UNITED STATES of America, Plaintiff-Appellee, v. Ivette ROSA, Defendant-Appellant.
    No. 02-3106.
    United States Court of Appeals, Sixth Circuit.
    Oct. 31, 2002.
    Before MARTIN, Chief Circuit Judge; NELSON, and GILMAN, Circuit Judges.
   ORDER

Ivette Rosa appeals her judgment of conviction and sentence. The parties have expressly waived oral argument pursuant to Rule 34(j)(3), Rules of the Sixth Circuit, and we agree that oral argument is not necessary. Fed. R.App. P. 34(a).

Following a bench trial, the court found Rosa guilty of establishing a drug manufacturing operation, a violation of 21 U.S.C. § 856(a)(2). The court sentenced Rosa to twenty-one months of imprisonment to be followed by two years of supervised release.

In her timely appeal, Rosa argues that § 856(a) is unconstitutionally vague as applied to her and that there was insufficient evidence to support her conviction.

Upon review, we conclude that § 856(a)(2) furnishes fair notice that it is illegal for a homeowner to knowingly and intentionally allow her house to be used in the distribution of drugs. See Papachristou v. City of Jacksonville, 405 U.S. 156, 162, 92 S.Ct. 839, 31 L.Ed.2d 110 (1972) (holding that a criminal statute is void for vagueness if “it ‘fails to give a person of ordinary intelligence fair notice that his contemplated conduct is forbidden by the statute’ ”) (quoting United States v. Harass, 347 U.S. 612, 617, 74 S.Ct. 808, 98 L.Ed. 989 (1954)). Section 856(a)(2) prohibits an individual from “manag[ing] or controlling] any building, room, or enclosure, either as an owner, lessee, agent, employee, or mortgagee, and knowingly and intentionally ... mak[ing] available for use, with or without compensation, the building, room, or enclosure for the purpose of unlawfully manufacturing, storing, distributing, or using a controlled substance. § 856(a)(2).
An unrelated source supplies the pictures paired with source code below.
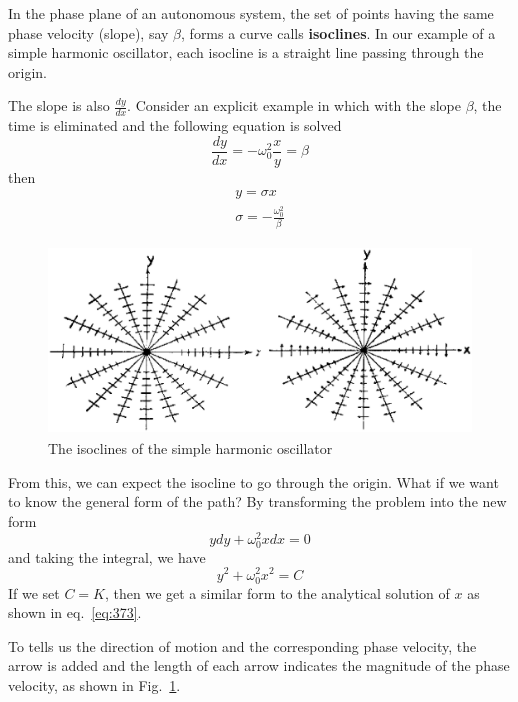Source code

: In the phase plane of an autonomous system, the set of points having
the same phase velocity (slope), say $\beta$, forms a curve calls
{\bf isoclines}. In our example of a simple harmonic oscillator, each
isocline is a straight line passing through the origin.

The slope is also $\frac{dy}{dx}$. Consider an explicit example in
which with the slope $\beta$, the time is eliminated and the following
equation is solved
\begin{equation}
  \label{eq:369}
  \frac{dy}{dx} = -\omega_0^2\frac{x}{y}  = \beta
\end{equation}
then
\begin{eqnarray*}
  y=\sigma x \\
  \sigma= -\frac{\omega_0^2}{\beta}
\end{eqnarray*}

\begin{figure}[hbt]
  \centerline{\includegraphics[height=5cm]{./images/isoclines.eps}}
  \caption{The isoclines of the simple harmonic oscillator}
  \label{fig:isocline_sho}
\end{figure}

From this, we can expect the isocline to go through the origin.  What
if we want to know the general form of the path?  By transforming the
problem into the new form
\begin{equation}
  \label{eq:374}
  ydy + \omega_0^2xdx = 0
\end{equation}
and taking the integral, we have
\begin{equation}
  \label{eq:375}
  y^2 + \omega_0^2x^2 = C
\end{equation}
If we set $C=K$, then we get a similar form to the analytical solution
of $x$ as shown in eq.~\eqref{eq:373}.

To tells us the direction of motion and the corresponding phase
velocity, the arrow is added and the length of each arrow indicates
the magnitude of the phase velocity, as shown in
Fig.~\ref{fig:isocline_sho}.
Rosa contends subsection (a)(2) of the statute is unconstitutionally vague because it does not give fair notice of the conduct it prohibits. She contends that the statute is vague because it permitted her conviction without her taking an affirmative act. Under § 856(a)(2), the defendant is hable if she manages or controls a building that others use for an illicit purpose, and she either knows of the illegal activity or remains deliberately ignorant of it. United States v. Chen, 913 F.2d 183, 190 (5th Cir.1990).
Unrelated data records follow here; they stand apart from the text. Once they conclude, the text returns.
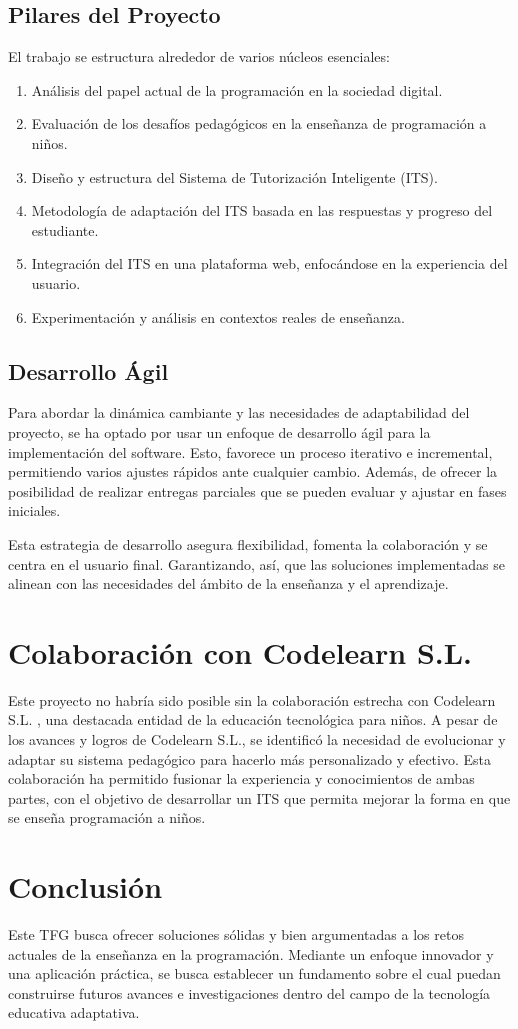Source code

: \subsection{Pilares del Proyecto}
El trabajo se estructura alrededor de varios núcleos esenciales:

\begin{enumerate}
\item Análisis del papel actual de la programación en la sociedad digital.
\item Evaluación de los desafíos pedagógicos en la enseñanza de programación a niños.
\item Diseño y estructura del Sistema de Tutorización Inteligente (ITS).
\item Metodología de adaptación del ITS basada en las respuestas y progreso del estudiante.
\item Integración del ITS en una plataforma web, enfocándose en la experiencia del usuario.
\item Experimentación y análisis en contextos reales de enseñanza.
\end{enumerate}

\subsection{Desarrollo Ágil}
Para abordar la dinámica cambiante y las necesidades de adaptabilidad del proyecto, se ha optado por usar un enfoque de desarrollo ágil para la implementación del software. Esto, favorece un proceso iterativo e incremental, permitiendo varios ajustes rápidos ante cualquier cambio. Además, de ofrecer la posibilidad de realizar entregas parciales que se pueden evaluar y ajustar en fases iniciales.

Esta estrategia de desarrollo asegura flexibilidad, fomenta la colaboración y se centra en el usuario final. Garantizando, así, que las soluciones implementadas se alinean con las necesidades del ámbito de la enseñanza y el aprendizaje.

\section{Colaboración con Codelearn S.L.}
Este proyecto no habría sido posible sin la colaboración estrecha con Codelearn S.L.  \cite{codelearn}, una destacada entidad de la educación tecnológica para niños. A pesar de los avances y logros de Codelearn S.L., se identificó la necesidad de evolucionar y adaptar su sistema pedagógico para hacerlo más personalizado y efectivo. Esta colaboración ha permitido fusionar la experiencia y conocimientos de ambas partes, con el objetivo de desarrollar un ITS que permita mejorar la forma en que se enseña programación a niños.

\section{Conclusión}
Este TFG busca ofrecer soluciones sólidas y bien argumentadas a los retos actuales de la enseñanza en la programación. Mediante un enfoque innovador y una aplicación práctica, se busca establecer un fundamento sobre el cual puedan construirse futuros avances e investigaciones dentro del campo de la tecnología educativa adaptativa.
Contrary to Rosa’s contention that § 856(a)(2) is a striet-liability statute, the government was required to prove that she knew of the criminal activity that was occurring in her home. United States v. Tamez, 941 F.2d 770, 774 (9th Cir.1991) (stating that § 856(a)(2) “requires only that proscribed activity was present, that [the defendant] knew of the activity and allowed that activity to continue.”). In sum, the statute is not vague as applied to Rosa. See United States v. National Dairy Prods. Corp., 372 U.S. 29, 33, 83 S.Ct. 594, 9 L.Ed.2d 561 (1963) (stating that a court must consider a vagueness attack solely in relation to whether the statute sufficiently warns a defendant that his particular conduct is prohibited thereunder); see also United States v. Thomas, 864 F.2d 188, 196-97 (D.C.Cir.1988) (rejecting vagueness challenge to regulation that was not vague as applied to defendants).
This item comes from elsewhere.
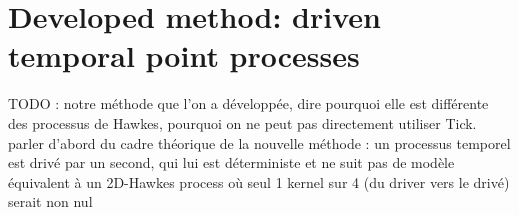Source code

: \section{Developed method: driven temporal point processes}\label{developed_method}

TODO : notre méthode que l'on a développée, dire pourquoi elle est différente des processus de Hawkes, pourquoi on ne peut pas directement utiliser Tick.
parler d'abord du cadre théorique de la nouvelle méthode : un processus temporel est drivé par un second, qui lui est déterministe et ne suit pas de modèle
équivalent à un 2D-Hawkes process où seul 1 kernel sur 4 (du driver vers le drivé) serait non nul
Our review of the trial record reveals that there was sufficient evidence to support Rosa’s conviction. In reviewing a challenge to the sufficiency of the evidence supporting a criminal conviction, we examine whether, after viewing the evidence in the light most favorable to the government, “any rational trier of fact could have found the essential elements of the crime beyond a reasonable doubt.” Jackson v. Virginia, 443 U.S. 307, 319, 99 S.Ct. 2781, 61 L.Ed.2d 560 (1979). We draw all available inferences and resolve all issues of credibility in favor of the verdict, and it is not necessary for this court to exclude every reasonable hypothesis but guilt. United States v. Jones, 102 F.3d 804, 807 (6th Cir.1996).

Investigating agents arranged two controlled purchases of heroin from Heriberto Capellán, Rosa’s live-in boyfriend. On February 23, 2001, a confidential informant bought five grams of heroin from Capellán. On March 16, the informant bought fifteen grams of heroin for $1,650. On each occasion, after receiving a call from the informant, Capellán left the home he shared with Rosa, exchanged the heroin for the cash at another location, and then returned to Rosa’s home.

Shortly after the second deal, officers searched Rosa’s home. In a crawl space adjacent to the basement, officers found 340 grams of heroin and a bag of crack cocaine buried in some rocks and gravel. According to a testifying agent, Rosa confessed that she owned the home, that Capellán was her live-in boyfriend, and that she knew that Capellán dealt heroin. After questioning Capellán, agents retrieved a wad of money from the inside of a futon mattress in Rosa’s living room. Agents identified part of the cash as the marked bills they had exchanged for the heroin in the controlled purchases.

As noted above, the government was required to prove that Rosa owned the house and that she knowingly permitted Capellan to use it to distribute drugs. Tamez, 941 F.2d at 774; Chen, 913 F.2d at 190. In the light of the district court’s credibility assessments, which we may not weigh anew at this juncture, United States v. Jackson, 55 F.3d 1219, 1225 (6th Cir. 1995), sufficient evidence was presented to support Rosa’s conviction.

Accordingly, we affirm the district court’s judgment.